The subsequent steps following fusion of ‘A’ and ‘a’ haploid cells, have been outlined by Fincham and Day,[14] and by Wagner and Mitchell.[15] After fusion of the cells, the further fusion of their nuclei is delayed. Instead, a nucleus from the fertilizing cell and a nucleus from the ascogonium become associated and begin to divide synchronously. The products of these nuclear divisions (still in pairs of unlike mating type, i.e. ‘A’ / ‘a’) migrate into numerous ascogenous hyphae, which then begin to grow out of the ascogonium. Each of these ascogenous hypha bends to form a hook (or crozier) at its tip and the ‘A’ and ‘a’ pair of haploid nuclei within the crozier divide synchronously. Next, septa form to divide the crozier into three cells. The central cell in the curve of the hook contains one ‘A’ and one ‘a’ nucleus (see figure, top of §). This binuclear cell initiates ascus formation and is called an “ascus-initial” cell. Next the two uninucleate cells on either side of the first ascus-forming cell fuse with each other to form a binucleate cell that can grow to form a further crozier that can then form its own ascus-initial cell. This process can then be repeated multiple times.

After formation of the ascus-initial cell, the ‘A’ and ‘a’ nucleus fuse with each other to form a diploid nucleus (see figure, top of §). This nucleus is the only diploid nucleus in the entire life cycle of N. crassa. The diploid nucleus has 14 chromosomes formed from the two fused haploid nuclei that had 7 chromosomes each. Formation of the diploid nucleus is immediately followed by meiosis. The two sequential divisions of meiosis lead to four haploid nuclei, two of the ‘A’ mating type and two of the ‘a’ mating type. One further mitotic division leads to four ‘A’ and four ‘a’ nuclei in each ascus. Meiosis is an essential part of the life cycle of all sexually reproducing organisms, and in its main features, meiosis in N. crassa seems typical of meiosis generally.

As the above events are occurring, the mycelial sheath that had enveloped the ascogonium develops as the wall of the perithecium, becomes impregnated with melanin, and blackens. The mature perithecium has a flask-shaped structure.

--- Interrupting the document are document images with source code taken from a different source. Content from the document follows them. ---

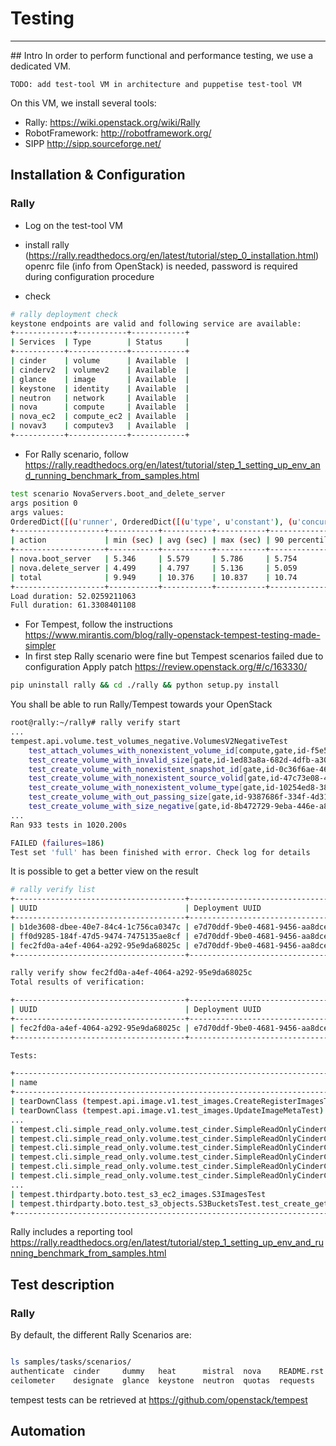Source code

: # Testing

---
## Intro
In order to perform functional and performance testing, we use a dedicated VM.

    TODO: add test-tool VM in architecture and puppetise test-tool VM

On this VM, we install several tools:
* Rally: https://wiki.openstack.org/wiki/Rally
* RobotFramework: http://robotframework.org/
* SIPP http://sipp.sourceforge.net/



## Installation & Configuration

### Rally

* Log on the test-tool VM
* install rally (https://rally.readthedocs.org/en/latest/tutorial/step_0_installation.html)
openrc file (info from OpenStack) is needed, password is required during configuration procedure

* check 
```bash
# rally deployment check
keystone endpoints are valid and following service are available:
+-------------+-----------+------------+
| Services  | Type        | Status     |
+-----------+-------------+------------+
| cinder    | volume      | Available  |
| cinderv2  | volumev2    | Available  |
| glance    | image       | Available  |
| keystone  | identity    | Available  | 
| neutron   | network     | Available  |
| nova      | compute     | Available  |
| nova_ec2  | compute_ec2 | Available  |
| novav3    | computev3   | Available  |
+-----------+-------------+------------+

```

* For Rally scenario, follow https://rally.readthedocs.org/en/latest/tutorial/step_1_setting_up_env_and_running_benchmark_from_samples.html
```bash
test scenario NovaServers.boot_and_delete_server
args position 0
args values:
OrderedDict([(u'runner', OrderedDict([(u'type', u'constant'), (u'concurrency', 2), (u'times', 10)])), (u'args', OrderedDict([(u'force_delete', False), (u'flavor', OrderedDict([(u'name', u'm1.small')])), (u'image', OrderedDict([(u'name', u'^ubuntu-14.10-64b')]))])), (u'context', OrderedDict([(u'users', OrderedDict([(u'project_domain', u'default'), (u'users_per_tenant', 2), (u'tenants', 3), (u'resource_management_workers', 30), (u'user_domain', u'default')]))]))])
+--------------------+-----------+-----------+-----------+---------------+---------------+---------+-------+
| action             | min (sec) | avg (sec) | max (sec) | 90 percentile | 95 percentile | success | count |
+--------------------+-----------+-----------+-----------+---------------+---------------+---------+-------+
| nova.boot_server   | 5.346     | 5.579     | 5.786     | 5.754         | 5.77          | 100.0%  | 10    |
| nova.delete_server | 4.499     | 4.797     | 5.136     | 5.059         | 5.098         | 100.0%  | 10    |
| total              | 9.949     | 10.376    | 10.837    | 10.74         | 10.788        | 100.0%  | 10    |
+--------------------+-----------+-----------+-----------+---------------+---------------+---------+-------+
Load duration: 52.0259211063
Full duration: 61.3308401108

```
* For Tempest, follow the instructions https://www.mirantis.com/blog/rally-openstack-tempest-testing-made-simpler
* In first step Rally scenario were fine but Tempest scenarios failed due to configuration
Apply patch https://review.openstack.org/#/c/163330/
```bash
pip uninstall rally && cd ./rally && python setup.py install
```

You shall be able to run Rally/Tempest towards your OpenStack
```bash
root@rally:~/rally# rally verify start
...
tempest.api.volume.test_volumes_negative.VolumesV2NegativeTest
    test_attach_volumes_with_nonexistent_volume_id[compute,gate,id-f5e56b0a-5d02-43c1-a2a7-c9b792c2e3f6,negative]FAIL
    test_create_volume_with_invalid_size[gate,id-1ed83a8a-682d-4dfb-a30e-ee63ffd6c049,negative]OK  0.02
    test_create_volume_with_nonexistent_snapshot_id[gate,id-0c36f6ae-4604-4017-b0a9-34fdc63096f9,negative]OK  0.04
    test_create_volume_with_nonexistent_source_volid[gate,id-47c73e08-4be8-45bb-bfdf-0c4e79b88344,negative]OK  0.05
    test_create_volume_with_nonexistent_volume_type[gate,id-10254ed8-3849-454e-862e-3ab8e6aa01d2,negative]OK  0.02
    test_create_volume_with_out_passing_size[gate,id-9387686f-334f-4d31-a439-33494b9e2683,negative]OK  0.02
    test_create_volume_with_size_negative[gate,id-8b472729-9eba-446e-a83b-916bdb34bef7,negative]OK  0.02
...
Ran 933 tests in 1020.200s

FAILED (failures=186)
Test set 'full' has been finished with error. Check log for details

```

It is possible to get a better view on the result
```bash
# rally verify list
+--------------------------------------+--------------------------------------+----------+-------+----------+----------------------------+----------------+----------+
| UUID                                 | Deployment UUID                      | Set name | Tests | Failures | Created at                 | Duration       | Status   |
+--------------------------------------+--------------------------------------+----------+-------+----------+----------------------------+----------------+----------+
| b1de3608-dbee-40e7-84c4-1c756ca0347c | e7d70ddf-9be0-4681-9456-aa8dce515e0e | None     | 0     | 0        | 2015-03-11 08:48:04.416793 | 0:00:00.102275 | running  |
| ff0d9285-184f-47d5-9474-7475135ae8cf | e7d70ddf-9be0-4681-9456-aa8dce515e0e | full     | 933   | 186      | 2015-03-11 09:57:01.836611 | 0:18:08.360204 | finished |
| fec2fd0a-a4ef-4064-a292-95e9da68025c | e7d70ddf-9be0-4681-9456-aa8dce515e0e | full     | 933   | 186      | 2015-03-12 09:46:40.818691 | 0:17:02.316443 | finished |
+--------------------------------------+--------------------------------------+----------+-------+----------+----------------------------+----------------+----------+

rally verify show fec2fd0a-a4ef-4064-a292-95e9da68025c
Total results of verification:

+--------------------------------------+--------------------------------------+----------+-------+----------+----------------------------+----------+
| UUID                                 | Deployment UUID                      | Set name | Tests | Failures | Created at                 | Status   |
+--------------------------------------+--------------------------------------+----------+-------+----------+----------------------------+----------+
| fec2fd0a-a4ef-4064-a292-95e9da68025c | e7d70ddf-9be0-4681-9456-aa8dce515e0e | full     | 933   | 186      | 2015-03-12 09:46:40.818691 | finished |
+--------------------------------------+--------------------------------------+----------+-------+----------+----------------------------+----------+

Tests:

+-----------------------------------------------------------------------------------------------------------------------------------------------------------------------------------------------------------+-----------+--------+
| name                                                                                                                                                                                                      | time      | status |
+-----------------------------------------------------------------------------------------------------------------------------------------------------------------------------------------------------------+-----------+--------+
| tearDownClass (tempest.api.image.v1.test_images.CreateRegisterImagesTest)                                                                                                                                 | 0.0       | FAIL   |
| tearDownClass (tempest.api.image.v1.test_images.UpdateImageMetaTest)                                                                                                                                      | 0.0       | FAIL   |
...
| tempest.cli.simple_read_only.volume.test_cinder.SimpleReadOnlyCinderClientTest.test_cinder_quota_show[id-18166673-ffa8-4df3-b60c-6375532288bc]                                                            | 1.309555  | OK     |
| tempest.cli.simple_read_only.volume.test_cinder.SimpleReadOnlyCinderClientTest.test_cinder_rate_limits[id-b2c66ed9-ca96-4dc4-94cc-8083e664e516]                                                           | 1.277704  | OK     |
| tempest.cli.simple_read_only.volume.test_cinder.SimpleReadOnlyCinderClientTest.test_cinder_region_list[id-95a2850c-35b4-4159-bb93-51647a5ad232]                                                           | 1.105877  | FAIL   |
| tempest.cli.simple_read_only.volume.test_cinder.SimpleReadOnlyCinderClientTest.test_cinder_retries_list[id-6d97fcd2-5dd1-429d-af70-030c949d86cd]                                                          | 1.306407  | OK     |
| tempest.cli.simple_read_only.volume.test_cinder.SimpleReadOnlyCinderClientTest.test_cinder_service_list[id-301b5ae1-9591-4e9f-999c-d525a9bdf822]                                                          | 1.24909   | OK     |
| tempest.cli.simple_read_only.volume.test_cinder.SimpleReadOnlyCinderClientTest.test_cinder_snapshot_list[id-7a19955b-807c-481a-a2ee-9d76733eac28]                                                         | 1.270242  | OK     |
...
| tempest.thirdparty.boto.test_s3_ec2_images.S3ImagesTest                                                                                                                                                   | 0.0       | SKIP   |
| tempest.thirdparty.boto.test_s3_objects.S3BucketsTest.test_create_get_delete_object[id-4eea567a-b46a-405b-a475-6097e1faebde]                                                                              | 0.239222  | FAIL   |
+-----------------------------------------------------------------------------------------------------------------------------------------------------------------------------------------------------------+-----------+--------+


```
Rally includes a reporting tool
https://rally.readthedocs.org/en/latest/tutorial/step_1_setting_up_env_and_running_benchmark_from_samples.html





## Test description

### Rally

By default, the different Rally Scenarios are:
```bash

ls samples/tasks/scenarios/
authenticate  cinder     dummy   heat      mistral  nova    README.rst  sahara                                 vm
ceilometer    designate  glance  keystone  neutron  quotas  requests    tempest-do-not-run-against-production  zaqar

```

tempest tests can be retrieved at https://github.com/openstack/tempest


## Automation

A mature perithecium may contain as many as 300 asci, each derived from identical fusion diploid nuclei. Ordinarily, in nature, when the perithecia mature the ascospores are ejected rather violently into the air. These ascospores are heat resistant and, in the lab, require heating at 60 °C for 30 minutes to induce germination. For normal strains, the entire sexual cycle takes 10 to 15 days. In a mature ascus containing 8 ascospores, pairs of adjacent spores are identical in genetic constitution, since the last division is mitotic, and since the ascospores are contained in the ascus sac that holds them in a definite order determined by the direction of nuclear segregations during meiosis. Since the four primary products are also arranged in sequence, the pattern of genetic markers from a first-division segregation can be distinguished from the markers from a second-division segregation pattern.